I need a blender. I really need a blender. 

I want a good blender, I don't mind spending the money, but I don't want to spend it on electronic timer doo-dads and such. I don't need anything HUGE as space is somewhat of an issue....but my 1 cup food pro kinda sucks for blending. 

Any recommendations? I have a giftcard to crate and barrel I'd like to use, but, can use that for something else if they aren't carrying what I'm looking for. 

Thanks!


----------



## deltadoc (Aug 15, 2004)

Vita-Mix. (especially if you can find the older version with the spigot and the stainless steel cannister). I've had mine since 1964. It grinds ice, makes ice cream, serves it from the spigot. Grind whole wheat berries, kneads the break, does everything but bake the bread. Add fresh vegetables and water (or stock). Turn it on. The speed actually produces enough heat to make hot soup which you can serve through the spigot.

Self cleaning. Add 1 drop of liquid dish detergent, fresh water, and whirl it, and drain some through the spigot. EVerything is unscrewable so you can really clean the spigot parts if you want to.

doc


----------



## phatch (Mar 29, 2002)

I don't own a blender. But if I did, I'd give Blend-tec a long hard look.


----------



## rpmcmurphy (Jan 8, 2008)

I hear good things about the blend-tec too, but I don't like 'digital' interfaces on my appliances for some reason.
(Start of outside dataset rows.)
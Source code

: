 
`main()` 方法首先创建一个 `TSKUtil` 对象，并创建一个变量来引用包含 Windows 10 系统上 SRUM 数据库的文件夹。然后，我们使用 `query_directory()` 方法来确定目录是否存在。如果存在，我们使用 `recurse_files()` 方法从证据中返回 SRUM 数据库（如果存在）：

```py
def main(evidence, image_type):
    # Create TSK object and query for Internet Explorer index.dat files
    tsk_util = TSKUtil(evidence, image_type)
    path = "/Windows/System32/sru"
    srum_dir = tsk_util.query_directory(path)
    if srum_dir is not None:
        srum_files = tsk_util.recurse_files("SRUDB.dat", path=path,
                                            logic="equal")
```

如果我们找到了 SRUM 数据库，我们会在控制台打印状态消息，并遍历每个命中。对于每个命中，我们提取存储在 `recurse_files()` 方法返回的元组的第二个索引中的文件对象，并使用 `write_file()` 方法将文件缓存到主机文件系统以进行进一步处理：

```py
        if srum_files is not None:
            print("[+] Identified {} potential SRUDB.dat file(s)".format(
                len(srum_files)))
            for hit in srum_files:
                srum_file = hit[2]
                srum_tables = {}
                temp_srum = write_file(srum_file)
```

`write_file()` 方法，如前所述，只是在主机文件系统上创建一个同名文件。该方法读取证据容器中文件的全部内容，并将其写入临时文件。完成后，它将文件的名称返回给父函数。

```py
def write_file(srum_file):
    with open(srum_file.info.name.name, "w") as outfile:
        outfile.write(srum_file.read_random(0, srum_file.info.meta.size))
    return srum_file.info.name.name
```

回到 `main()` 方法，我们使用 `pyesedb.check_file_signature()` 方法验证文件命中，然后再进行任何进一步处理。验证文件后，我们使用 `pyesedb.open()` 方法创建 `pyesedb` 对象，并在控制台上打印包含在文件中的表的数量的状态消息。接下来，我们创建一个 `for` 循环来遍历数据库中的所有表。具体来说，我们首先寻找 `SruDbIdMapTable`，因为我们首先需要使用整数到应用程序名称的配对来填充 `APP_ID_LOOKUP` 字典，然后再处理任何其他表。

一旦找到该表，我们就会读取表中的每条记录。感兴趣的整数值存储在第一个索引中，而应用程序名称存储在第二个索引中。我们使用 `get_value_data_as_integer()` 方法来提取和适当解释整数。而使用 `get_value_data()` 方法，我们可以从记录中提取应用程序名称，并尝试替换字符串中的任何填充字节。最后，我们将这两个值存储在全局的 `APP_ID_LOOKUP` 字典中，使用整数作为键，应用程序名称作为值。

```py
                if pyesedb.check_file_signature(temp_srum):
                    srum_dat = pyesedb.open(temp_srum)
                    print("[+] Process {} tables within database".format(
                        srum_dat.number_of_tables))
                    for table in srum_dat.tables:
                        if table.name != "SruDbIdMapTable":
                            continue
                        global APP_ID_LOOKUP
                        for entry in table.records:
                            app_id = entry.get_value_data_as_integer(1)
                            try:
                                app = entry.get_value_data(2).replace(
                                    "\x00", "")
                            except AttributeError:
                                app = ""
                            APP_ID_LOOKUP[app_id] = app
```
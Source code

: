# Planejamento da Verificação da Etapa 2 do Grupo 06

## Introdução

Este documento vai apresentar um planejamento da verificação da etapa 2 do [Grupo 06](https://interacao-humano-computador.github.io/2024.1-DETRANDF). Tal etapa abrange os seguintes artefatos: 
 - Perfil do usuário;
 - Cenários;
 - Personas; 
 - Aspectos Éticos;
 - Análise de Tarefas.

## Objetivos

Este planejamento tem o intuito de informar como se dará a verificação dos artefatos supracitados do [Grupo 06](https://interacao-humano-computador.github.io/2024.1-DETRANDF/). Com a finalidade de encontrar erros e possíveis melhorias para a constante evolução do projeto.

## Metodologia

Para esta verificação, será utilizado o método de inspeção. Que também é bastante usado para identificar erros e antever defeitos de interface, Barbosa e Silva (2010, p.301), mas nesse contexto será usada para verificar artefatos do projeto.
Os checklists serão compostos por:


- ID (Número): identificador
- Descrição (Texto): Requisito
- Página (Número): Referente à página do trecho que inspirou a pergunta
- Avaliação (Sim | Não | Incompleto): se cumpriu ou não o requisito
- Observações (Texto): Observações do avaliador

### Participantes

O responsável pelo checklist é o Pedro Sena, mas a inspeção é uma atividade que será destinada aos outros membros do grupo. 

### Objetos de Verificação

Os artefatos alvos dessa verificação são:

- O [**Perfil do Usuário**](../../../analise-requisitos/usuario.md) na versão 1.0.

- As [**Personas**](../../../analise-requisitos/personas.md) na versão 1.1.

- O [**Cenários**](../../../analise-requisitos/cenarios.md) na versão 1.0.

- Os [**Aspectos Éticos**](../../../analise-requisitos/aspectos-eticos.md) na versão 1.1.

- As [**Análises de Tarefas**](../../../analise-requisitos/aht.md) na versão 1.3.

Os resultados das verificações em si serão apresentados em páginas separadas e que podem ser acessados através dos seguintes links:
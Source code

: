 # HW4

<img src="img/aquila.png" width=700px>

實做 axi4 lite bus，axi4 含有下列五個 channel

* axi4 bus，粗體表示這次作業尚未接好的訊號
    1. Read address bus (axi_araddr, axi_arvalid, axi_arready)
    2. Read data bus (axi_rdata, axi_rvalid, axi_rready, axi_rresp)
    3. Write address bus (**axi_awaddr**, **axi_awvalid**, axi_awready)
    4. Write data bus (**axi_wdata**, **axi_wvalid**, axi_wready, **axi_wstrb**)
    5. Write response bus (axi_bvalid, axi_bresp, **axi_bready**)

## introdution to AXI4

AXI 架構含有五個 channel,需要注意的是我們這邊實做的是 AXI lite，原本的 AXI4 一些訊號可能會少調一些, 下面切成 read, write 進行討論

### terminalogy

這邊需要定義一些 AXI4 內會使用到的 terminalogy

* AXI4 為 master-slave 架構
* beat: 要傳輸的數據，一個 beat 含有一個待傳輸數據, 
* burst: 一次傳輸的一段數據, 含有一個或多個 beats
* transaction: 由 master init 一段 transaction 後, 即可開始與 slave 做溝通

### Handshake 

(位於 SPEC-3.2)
I like knobs and switches and dials.


----------



## kyheirloomer (Feb 1, 2007)

If money is not a consideration, then the Vita-Mix is the way to go. I'd be sure and get the one with the integral push-rod, which is a very handy device. 

My latest is a Krups, which I'd have to recommend against. Looks good in the store, and I like the idea of a glass container. But the mechanics of using it are awkward, as it turns out. And it's awfully subject to leakage.


----------



## mikelm (Dec 23, 2000)

*the Vita-Mix is the way to go. I'd be sure and get the one with the integral push-rod, which is a very handy device. 
*

That would be the Vita-Mix 5200. Will set you back about $450, unless you can catch the demo at Costco, when it's only about $400. 

It will blend just about anything, probably including coconuts. Michael Chiarello has one. Makes the world's best smoothies, not to mention "frozen" drinks of all kinds. Comes with a big book of instructions/recipes and a DVD.

Last blender you will ever need. As far as I can tell, no electronic controls - switches and rheostats, like Grandpa had. :lol:

Mike


----------



## boar_d_laze (Feb 13, 2008)

The Vita-Mix and Blend-Tec are wonderful super-HD blenders which are so powerful they can stand in as grain mills if your smoothie business needs it. I think though, for most homes they're too expensive, too large and general overkill.

I think something like a Waring BB180 would do you proud. It's plenty powerful to make daiquiris and margaritas without melting the ice -- which is probably the hardest thing you'll use it for. We've had a BB180 for the last few years, and it's a real work horse for cocktails, purees, smoothies and the other regular blender stuff. But we don't grind our own grain in it. You might like the BB190 better, if you prefer stainless to black. Personally, I prefer my bartender's aids in tuxedos rather than a tin foil hat. But to each his own.

Here's a link to a great place to buy a blender: Blender World - Commercial blenders and drink mixers for restaurants They've got the full lines of Waring and Hamilton Beach as well as Blend Tec, Vita-Mix and Maxximum.

BDL


----------